Unlike when you buy a tomato which you can eat or transform or resell, you can’t eat Bitcoin, nor make sauce with it. So, it seems you would *only* buy it to resell it.

But Bitcoin is not a tomato, nor is it gold, even. It is unique because it is its own category.

Compare it with the Swiss Franc. It has no actual use in the US, yet it is valuable and useful every day in Switzerland. Most people don’t *buy* CHF, they get it as payment from doing business or as salary for example.

But some US people do, for traveling in Switzerland.

CHF becomes for them a commodity, a product they buy with their US$. Like a tomato. Which they will later use as money.

It’s not forex trading. Nor speculation. It’s definitely not a Ponzi.

When they come back home they will sell them back for US$.

Still not forex trading.

The mechanism is exactly the same as forex trading. Which is for profit only, but the context is different.

If the exchange rate is lower when they return, they didn’t “make a bad bet”, neither was it a “good investment” if the rate is higher.

Some traders *are* speculating on forex. For them, the goal is to make a profit.

But their business doesn’t necessarily imply that *all* currency exchange is only for profit speculation.

“But CHF can be used to buy stuff! Bitcoin can’t!”

As I said, Bitcoin is its own category. Money is only one part of it. To take another angle, it is also comparable to gold.

There is gold speculation and trading, but also many people around the world are using gold for saving.

And not many people buy food or make their own jewelry or cables with bank-bought 10 grams ingots…

When you “buy” Bitcoin, you are not buying the representation of something else, you are exchanging one source of value (eg US$) into another. You have something to show for it.

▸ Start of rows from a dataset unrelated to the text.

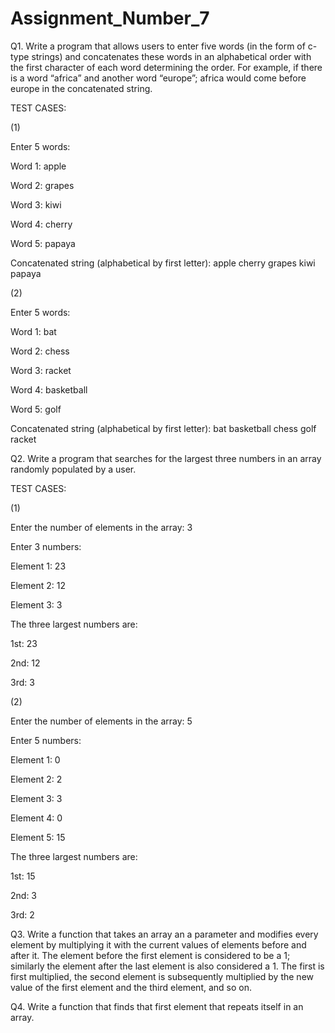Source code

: # Assignment_Number_7

Q1. Write a program that allows users to enter five words (in the form of c-type strings) and concatenates these words in an alphabetical order with the first character of each word determining the order. For example, if there is a word “africa” and another word “europe”; africa would come before europe in the concatenated string.

TEST CASES: 

(1)

Enter 5 words:

Word 1: apple

Word 2: grapes

Word 3: kiwi

Word 4: cherry

Word 5: papaya

Concatenated string (alphabetical by first letter):
apple cherry grapes kiwi papaya

(2) 

Enter 5 words:

Word 1: bat

Word 2: chess

Word 3: racket

Word 4: basketball

Word 5: golf

Concatenated string (alphabetical by first letter):
bat basketball chess golf racket
   
Q2. Write a program that searches for the largest three numbers in an array randomly populated by a user.

TEST CASES: 

(1)

Enter the number of elements in the array: 3

Enter 3 numbers:

Element 1: 23

Element 2: 12

Element 3: 3

The three largest numbers are:

1st: 23

2nd: 12

3rd: 3

(2)

Enter the number of elements in the array: 5

Enter 5 numbers:

Element 1: 0

Element 2: 2

Element 3: 3

Element 4: 0

Element 5: 15

The three largest numbers are:

1st: 15

2nd: 3

3rd: 2
   
Q3. Write a function that takes an array an a parameter and modifies every element by multiplying it with the current values of elements before and after it. The element before the first element is considered to be a 1; similarly the element after the last element is also considered a 1. The first is first multiplied, the second element is subsequently multiplied by the new value of the first element and the third element, and so on.


Q4. Write a function that finds that first element that repeats itself in an array.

Bitcoin *is* the product, and the cash, and the real estate. Bitcoin *is* the value.

Some places on Earth still use salt as money and store of value. Salt in my cupboard isn’t money, yet it *does* represent the cash spent to buy it.

Like in thermodynamics, value is transformed.

Going back to the tomato. When the sun’s energy & rain water transform into tomato flesh, they don’t exist separately anymore, but the tomato wouldn’t exist without them. The farmer who harvested it spent time and effort. They also transformed.

The end product has a value.

We can’t say the tomato merchant is a speculator, or a scammer, or a gambler. Their business is to sell tomatoes to others for a profit yet it’s not a Ponzi. And the buyers are not considered scam victims.

Merchants are not Ponzi scammers. Neither are savers. Nor speculators.

“Yes but the end-user can eat it! No one can eat Bitcoin!”

Sure, but the merchant didn’t eat anything. They merely bought to resell.

“Yes but they bought a real thing, not thin air like Bitcoin!”

Actually, they bought sunshine, water, time, and labor (+ farmer’s profit).

The value of the tomato is not the original seed. Are any of these elements still visible? Yet they transformed into that transmissible item and its value.

The merchant doesn’t need sunshine and the end-user doesn’t want water.

This tomato is not a Ponzi. Neither is Bitcoin.

As for the “everyone cashing out” argument, it can of course be applied to fractional reserve banking at the mercy of a bank run. If 20% of the money in the bank was requested to be withdrawn by their customers the system would collapse.

But it’s even simpler than that:

If no one wants to eat tomatoes suddenly, there will be some people invested in the tomato business (producers, merchants…) who would lose money. Maybe go bankrupt. Tomatoes are still not a Ponzi.

And as for the “$600 B is a 100% imaginary number”.

2019 world tomato production was 37.38 million mT.

How can we calculate the total value of this business? Should we use market price at sale, or price of seeds + sunshine + water + work-hours?

Say $600 B entered this tomato market, merchants would obviously not keep the US$ in cash as collateral, but instead would pay their bills & expenses.

US$ value has been *transformed* into tomato value.

Does it mean “tomatoes have no value because there is no collateral cash”?

To sum up, many nocoiners are dishonest trolls, but it seems some are genuinely confused by the unique nature of Bitcoin.

You may dislike speculation, its dematerialized nature, and ignore people who suffer from hyperinflation, but it’s still transformed value, not a Ponzi.